ENTRIES SHOWN:
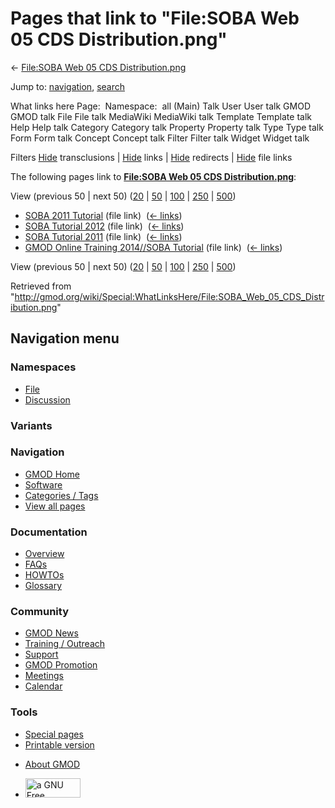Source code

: <div id="mw-page-base" class="noprint">

</div>

<div id="mw-head-base" class="noprint">

</div>

<div id="content" class="mw-body" role="main">

<span id="top"></span>

<div id="mw-js-message" style="display:none;">

</div>



# <span dir="auto">Pages that link to "File:SOBA Web 05 CDS Distribution.png"</span>

<div id="bodyContent">

<div id="contentSub">

← [File:SOBA Web 05 CDS
Distribution.png](/wiki/File:SOBA_Web_05_CDS_Distribution.png "File:SOBA Web 05 CDS Distribution.png")

</div>

<div id="jump-to-nav" class="mw-jump">

Jump to: [navigation](#mw-navigation), [search](#p-search)

</div>

<div id="mw-content-text">

What links here Page:  Namespace:  all (Main) Talk User User talk GMOD
GMOD talk File File talk MediaWiki MediaWiki talk Template Template talk
Help Help talk Category Category talk Property Property talk Type Type
talk Form Form talk Concept Concept talk Filter Filter talk Widget
Widget talk

Filters
[Hide](/mediawiki/index.php?title=Special:WhatLinksHere/File:SOBA_Web_05_CDS_Distribution.png&hidetrans=1 "Special:WhatLinksHere/File:SOBA Web 05 CDS Distribution.png")
transclusions \|
[Hide](/mediawiki/index.php?title=Special:WhatLinksHere/File:SOBA_Web_05_CDS_Distribution.png&hidelinks=1 "Special:WhatLinksHere/File:SOBA Web 05 CDS Distribution.png")
links \|
[Hide](/mediawiki/index.php?title=Special:WhatLinksHere/File:SOBA_Web_05_CDS_Distribution.png&hideredirs=1 "Special:WhatLinksHere/File:SOBA Web 05 CDS Distribution.png")
redirects \|
[Hide](/mediawiki/index.php?title=Special:WhatLinksHere/File:SOBA_Web_05_CDS_Distribution.png&hideimages=1 "Special:WhatLinksHere/File:SOBA Web 05 CDS Distribution.png")
file links

The following pages link to **[File:SOBA Web 05 CDS
Distribution.png](/wiki/File:SOBA_Web_05_CDS_Distribution.png "File:SOBA Web 05 CDS Distribution.png")**:

View (previous 50 \| next 50)
([20](/mediawiki/index.php?title=Special:WhatLinksHere/File:SOBA_Web_05_CDS_Distribution.png&limit=20 "Special:WhatLinksHere/File:SOBA Web 05 CDS Distribution.png")
\|
[50](/mediawiki/index.php?title=Special:WhatLinksHere/File:SOBA_Web_05_CDS_Distribution.png&limit=50 "Special:WhatLinksHere/File:SOBA Web 05 CDS Distribution.png")
\|
[100](/mediawiki/index.php?title=Special:WhatLinksHere/File:SOBA_Web_05_CDS_Distribution.png&limit=100 "Special:WhatLinksHere/File:SOBA Web 05 CDS Distribution.png")
\|
[250](/mediawiki/index.php?title=Special:WhatLinksHere/File:SOBA_Web_05_CDS_Distribution.png&limit=250 "Special:WhatLinksHere/File:SOBA Web 05 CDS Distribution.png")
\|
[500](/mediawiki/index.php?title=Special:WhatLinksHere/File:SOBA_Web_05_CDS_Distribution.png&limit=500 "Special:WhatLinksHere/File:SOBA Web 05 CDS Distribution.png"))

- [SOBA 2011 Tutorial](/wiki/SOBA_2011_Tutorial "SOBA 2011 Tutorial")
  (file link) ‎ <span class="mw-whatlinkshere-tools">([←
  links](/mediawiki/index.php?title=Special:WhatLinksHere&target=SOBA+2011+Tutorial "Special:WhatLinksHere"))</span>
- [SOBA Tutorial 2012](/wiki/SOBA_Tutorial_2012 "SOBA Tutorial 2012")
  (file link) ‎ <span class="mw-whatlinkshere-tools">([←
  links](/mediawiki/index.php?title=Special:WhatLinksHere&target=SOBA+Tutorial+2012 "Special:WhatLinksHere"))</span>
- [SOBA Tutorial 2011](/wiki/SOBA_Tutorial_2011 "SOBA Tutorial 2011")
  (file link) ‎ <span class="mw-whatlinkshere-tools">([←
  links](/mediawiki/index.php?title=Special:WhatLinksHere&target=SOBA+Tutorial+2011 "Special:WhatLinksHere"))</span>
- [GMOD Online Training 2014//SOBA
  Tutorial](/wiki/GMOD_Online_Training_2014//SOBA_Tutorial "GMOD Online Training 2014//SOBA Tutorial")
  (file link) ‎ <span class="mw-whatlinkshere-tools">([←
  links](/mediawiki/index.php?title=Special:WhatLinksHere&target=GMOD+Online+Training+2014%2F%2FSOBA+Tutorial "Special:WhatLinksHere"))</span>

View (previous 50 \| next 50)
([20](/mediawiki/index.php?title=Special:WhatLinksHere/File:SOBA_Web_05_CDS_Distribution.png&limit=20 "Special:WhatLinksHere/File:SOBA Web 05 CDS Distribution.png")
\|
[50](/mediawiki/index.php?title=Special:WhatLinksHere/File:SOBA_Web_05_CDS_Distribution.png&limit=50 "Special:WhatLinksHere/File:SOBA Web 05 CDS Distribution.png")
\|
[100](/mediawiki/index.php?title=Special:WhatLinksHere/File:SOBA_Web_05_CDS_Distribution.png&limit=100 "Special:WhatLinksHere/File:SOBA Web 05 CDS Distribution.png")
\|
[250](/mediawiki/index.php?title=Special:WhatLinksHere/File:SOBA_Web_05_CDS_Distribution.png&limit=250 "Special:WhatLinksHere/File:SOBA Web 05 CDS Distribution.png")
\|
[500](/mediawiki/index.php?title=Special:WhatLinksHere/File:SOBA_Web_05_CDS_Distribution.png&limit=500 "Special:WhatLinksHere/File:SOBA Web 05 CDS Distribution.png"))

</div>

<div class="printfooter">

Retrieved from
"<http://gmod.org/wiki/Special:WhatLinksHere/File:SOBA_Web_05_CDS_Distribution.png>"

</div>

<div id="catlinks" class="catlinks catlinks-allhidden">

</div>

<div class="visualClear">

</div>

</div>

</div>

<div id="mw-navigation">

## Navigation menu

<div id="mw-head">



<div id="left-navigation">

<div id="p-namespaces" class="vectorTabs" role="navigation"
aria-labelledby="p-namespaces-label">

### Namespaces

- <span id="ca-nstab-image"><a href="/wiki/File:SOBA_Web_05_CDS_Distribution.png" accesskey="c"
  title="View the file page [c]">File</a></span>
- <span id="ca-talk"><a
  href="/mediawiki/index.php?title=File_talk:SOBA_Web_05_CDS_Distribution.png&amp;action=edit&amp;redlink=1"
  accesskey="t"
  title="Discussion about the content page [t]">Discussion</a></span>

</div>

<div id="p-variants" class="vectorMenu emptyPortlet" role="navigation"
aria-labelledby="p-variants-label">

### 

### Variants[](#)

<div class="menu">

</div>

</div>

</div>

<div id="right-navigation">





</div>



</div>

</div>

</div>

<div id="mw-panel">

<div id="p-logo" role="banner">

<a href="/wiki/Main_Page"
style="background-image: url(http://gmod.org/images/GMOD-cogs.png);"
title="Visit the main page"></a>

</div>

<div id="p-Navigation" class="portal" role="navigation"
aria-labelledby="p-Navigation-label">

### Navigation

<div class="body">

- <span id="n-GMOD-Home">[GMOD Home](/wiki/Main_Page)</span>
- <span id="n-Software">[Software](/wiki/GMOD_Components)</span>
- <span id="n-Categories-.2F-Tags">[Categories /
  Tags](/wiki/Categories)</span>
- <span id="n-View-all-pages">[View all
  pages](/wiki/Special:AllPages)</span>

</div>

</div>

<div id="p-Documentation" class="portal" role="navigation"
aria-labelledby="p-Documentation-label">

### Documentation

<div class="body">

- <span id="n-Overview">[Overview](/wiki/Overview)</span>
- <span id="n-FAQs">[FAQs](/wiki/Category:FAQ)</span>
- <span id="n-HOWTOs">[HOWTOs](/wiki/Category:HOWTO)</span>
- <span id="n-Glossary">[Glossary](/wiki/Glossary)</span>

</div>

</div>

<div id="p-Community" class="portal" role="navigation"
aria-labelledby="p-Community-label">

### Community

<div class="body">

- <span id="n-GMOD-News">[GMOD News](/wiki/GMOD_News)</span>
- <span id="n-Training-.2F-Outreach">[Training /
  Outreach](/wiki/Training_and_Outreach)</span>
- <span id="n-Support">[Support](/wiki/Support)</span>
- <span id="n-GMOD-Promotion">[GMOD
  Promotion](/wiki/GMOD_Promotion)</span>
- <span id="n-Meetings">[Meetings](/wiki/Meetings)</span>
- <span id="n-Calendar">[Calendar](/wiki/Calendar)</span>

</div>

</div>

<div id="p-tb" class="portal" role="navigation"
aria-labelledby="p-tb-label">

### Tools

<div class="body">

- <span id="t-specialpages"><a href="/wiki/Special:SpecialPages" accesskey="q"
  title="A list of all special pages [q]">Special pages</a></span>
- <span id="t-print"><a
  href="/mediawiki/index.php?title=Special:WhatLinksHere/File:SOBA_Web_05_CDS_Distribution.png&amp;printable=yes"
  rel="alternate" accesskey="p"
  title="Printable version of this page [p]">Printable version</a></span>

</div>

</div>

</div>

</div>

<div id="footer" role="contentinfo">

- <span id="footer-places-about">[About
  GMOD](/wiki/GMOD:About "GMOD:About")</span>

<!-- -->

- <span id="footer-copyrightico">[<img src="http://www.gnu.org/graphics/gfdl-logo-small.png" width="88"
  height="31" alt="a GNU Free Documentation License" />](http://www.gnu.org/licenses/fdl-1.3.html)</span>


<div style="clear:both">

</div>

</div>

WHAT THE EXERCISE ASKS: Which lines of the listing contain the string "Community"? Copy every one of them.

ANSWER BELOW:
<div id="p-Community" class="portal" role="navigation"
aria-labelledby="p-Community-label">
### Community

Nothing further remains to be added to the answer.